Na fonologia, será explicado o que se entende por palavra, sílaba, som, letra, vogal, consoante, acentuação, ditongo. É um capítulo pouco extenso, cuja função é a de oferecer um esclarecimento sobre os sons da língua portuguesa.

No segundo capítulo, dedicado à morfologia, o estudo recairá sobre as oito classes de palavras, as quatro variáveis (substantivo, adjetivo, pronome, verbo) e as invariáveis (advérbio, preposição, conjunção, interjeição). Na 1.ª parte deste capítulo, são analisados os substantivos próprios e comuns e a sua flexão em género e em número. No subcapítulo seguinte, referenciam-se os adjetivos: atributivos, determinativos e quantitativos. É na subclasse dos adjetivos determinativos que o gramático inclui o artigo, não considerado pelo autor como uma classe de palavras distinta, visto que “por si nada significa, mas que, juntando-se a um nome, serve para lhe individualizar ou determinar mais ou menos a sua significação” (Id., Ibid., 17). A classe dos numerais não é considerada como independente, pelo que é integrada na subclasse dos adjetivos quantitativos, os quais, quando junto do substantivo, exprimem a ideia de quantidade. Os pronomes, “palavra usada em lugar do nome” (Id., Ibid., 20), são estudados em sete subclasses: pessoais, possessivos, demonstrativos, relativos, interrogativos, reflexos e recíprocos.
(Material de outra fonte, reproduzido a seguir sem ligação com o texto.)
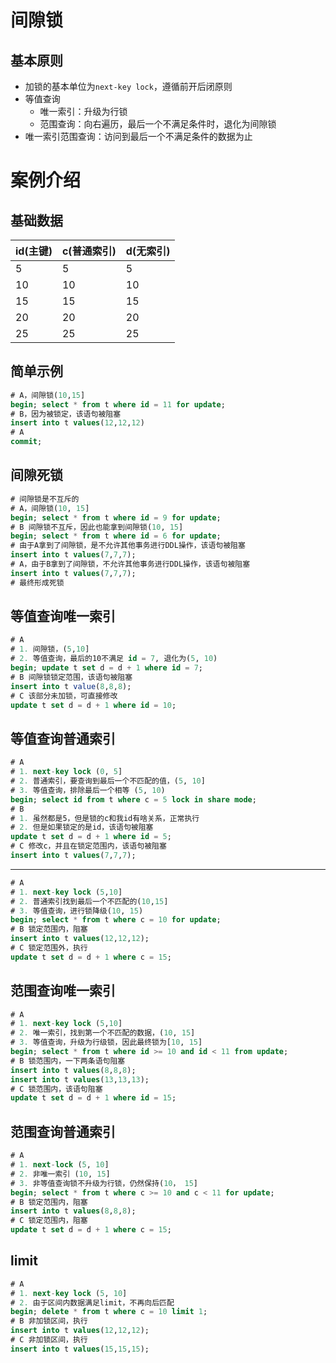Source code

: # 间隙锁

## 基本原则

- 加锁的基本单位为``next-key lock``，遵循前开后闭原则
- 等值查询
  - 唯一索引：升级为行锁
  - 范围查询：向右遍历，最后一个不满足条件时，退化为间隙锁
- 唯一索引范围查询：访问到最后一个不满足条件的数据为止

# 案例介绍

## 基础数据

| id(主键) | c(普通索引) | d(无索引) |
| -------- | ----------- | --------- |
| 5        | 5           | 5         |
| 10       | 10          | 10        |
| 15       | 15          | 15        |
| 20       | 20          | 20        |
| 25       | 25          | 25        |

## 简单示例

```sql
# A，间隙锁(10,15]
begin; select * from t where id = 11 for update;
# B，因为被锁定，该语句被阻塞
insert into t values(12,12,12) 
# A 
commit;
```

## 间隙死锁

```sql
# 间隙锁是不互斥的
# A，间隙锁(10, 15]
begin; select * from t where id = 9 for update;
# B 间隙锁不互斥，因此也能拿到间隙锁(10, 15]
begin; select * from t where id = 6 for update;
# 由于A拿到了间隙锁，是不允许其他事务进行DDL操作，该语句被阻塞
insert into t values(7,7,7);
# A，由于B拿到了间隙锁，不允许其他事务进行DDL操作，该语句被阻塞
insert into t values(7,7,7);
# 最终形成死锁
```

## 等值查询唯一索引

```sql
# A 
# 1. 间隙锁，(5,10]
# 2. 等值查询，最后的10不满足 id = 7, 退化为(5, 10)
begin; update t set d = d + 1 where id = 7;
# B 间隙锁锁定范围，该语句被阻塞
insert into t value(8,8,8);
# C 该部分未加锁，可直接修改
update t set d = d + 1 where id = 10;
```

## 等值查询普通索引

```sql
# A
# 1. next-key lock (0, 5]
# 2. 普通索引，要查询到最后一个不匹配的值，(5, 10]
# 3. 等值查询，排除最后一个相等 (5, 10)
begin; select id from t where c = 5 lock in share mode;
# B 
# 1. 虽然都是5，但是锁的c和我id有啥关系，正常执行
# 2. 但是如果锁定的是id，该语句被阻塞
update t set d = d + 1 where id = 5;
# C 修改c，并且在锁定范围内，该语句被阻塞
insert into t values(7,7,7);
```

---

```sql
# A
# 1. next-key lock (5,10]
# 2. 普通索引找到最后一个不匹配的(10,15]
# 3. 等值查询，进行锁降级(10, 15)
begin; select * from t where c = 10 for update;
# B 锁定范围内，阻塞
insert into t values(12,12,12);
# C 锁定范围外，执行
update t set d = d + 1 where c = 15;
```

## 范围查询唯一索引

```sql
# A
# 1. next-key lock (5,10]
# 2. 唯一索引，找到第一个不匹配的数据，(10, 15]
# 3. 等值查询，升级为行级锁，因此最终锁为[10, 15]
begin; select * from t where id >= 10 and id < 11 from update;
# B 锁范围内，一下两条语句阻塞
insert into t values(8,8,8);
insert into t values(13,13,13);
# C 锁范围内，该语句阻塞
update t set d = d + 1 where id = 15;
```

## 范围查询普通索引

```sql
# A
# 1. next-lock (5, 10]
# 2. 非唯一索引 (10, 15]
# 3. 非等值查询锁不升级为行锁，仍然保持(10， 15]
begin; select * from t where c >= 10 and c < 11 for update;
# B 锁定范围内，阻塞
insert into t values(8,8,8);
# C 锁定范围内，阻塞
update t set d = d + 1 where c = 15;
```

## limit

```sql
# A
# 1. next-key lock (5, 10]
# 2. 由于区间内数据满足limit，不再向后匹配
begin; delete * from t where c = 10 limit 1;
# B 非加锁区间，执行
insert into t values(12,12,12);
# C 非加锁区间，执行
insert into t values(15,15,15);
```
O verbo, “a principal palavra do discurso” (Id., Ibid., 22), ocupa uma parte considerável do capítulo da morfologia, por ser o tema mais complexo. A abordagem orienta-se pela necessidade de estudar, em primeiro lugar, as suas flexões em modo, tempo, número e pessoa, e, em seguida, as suas três conjugações (em -ar, em -er, em -ir). Como auxílio deste método de aprendizagem, são apresentadas algumas tábuas de conjugação dos verbos auxiliares (“ser”, “estar”, “ter”, “haver”), regulares (“falar”, “vender”, “unir”) e irregulares. No final do estudo da morfologia, há referência às palavras invariáveis: a preposição, que “liga duas palavras” (Id., Ibid., 45); as conjunções, que “unem palavras ou proposições” (Id., Ibid., 45); os advérbios (de tempo, lugar, modo, quantidade), que “aparecem juntos aos verbos, aos adjetivos e algumas vezes a outros advérbios para modificar ou qualificar o sentido da palavra ou palavras a que se unem” (Id., Ibid., 45); e a interjeição, que “é uma exclamação ou grito articulado, para exprimir algum sentimento em uma fórmula abreviada” (Id., Ibid., 46).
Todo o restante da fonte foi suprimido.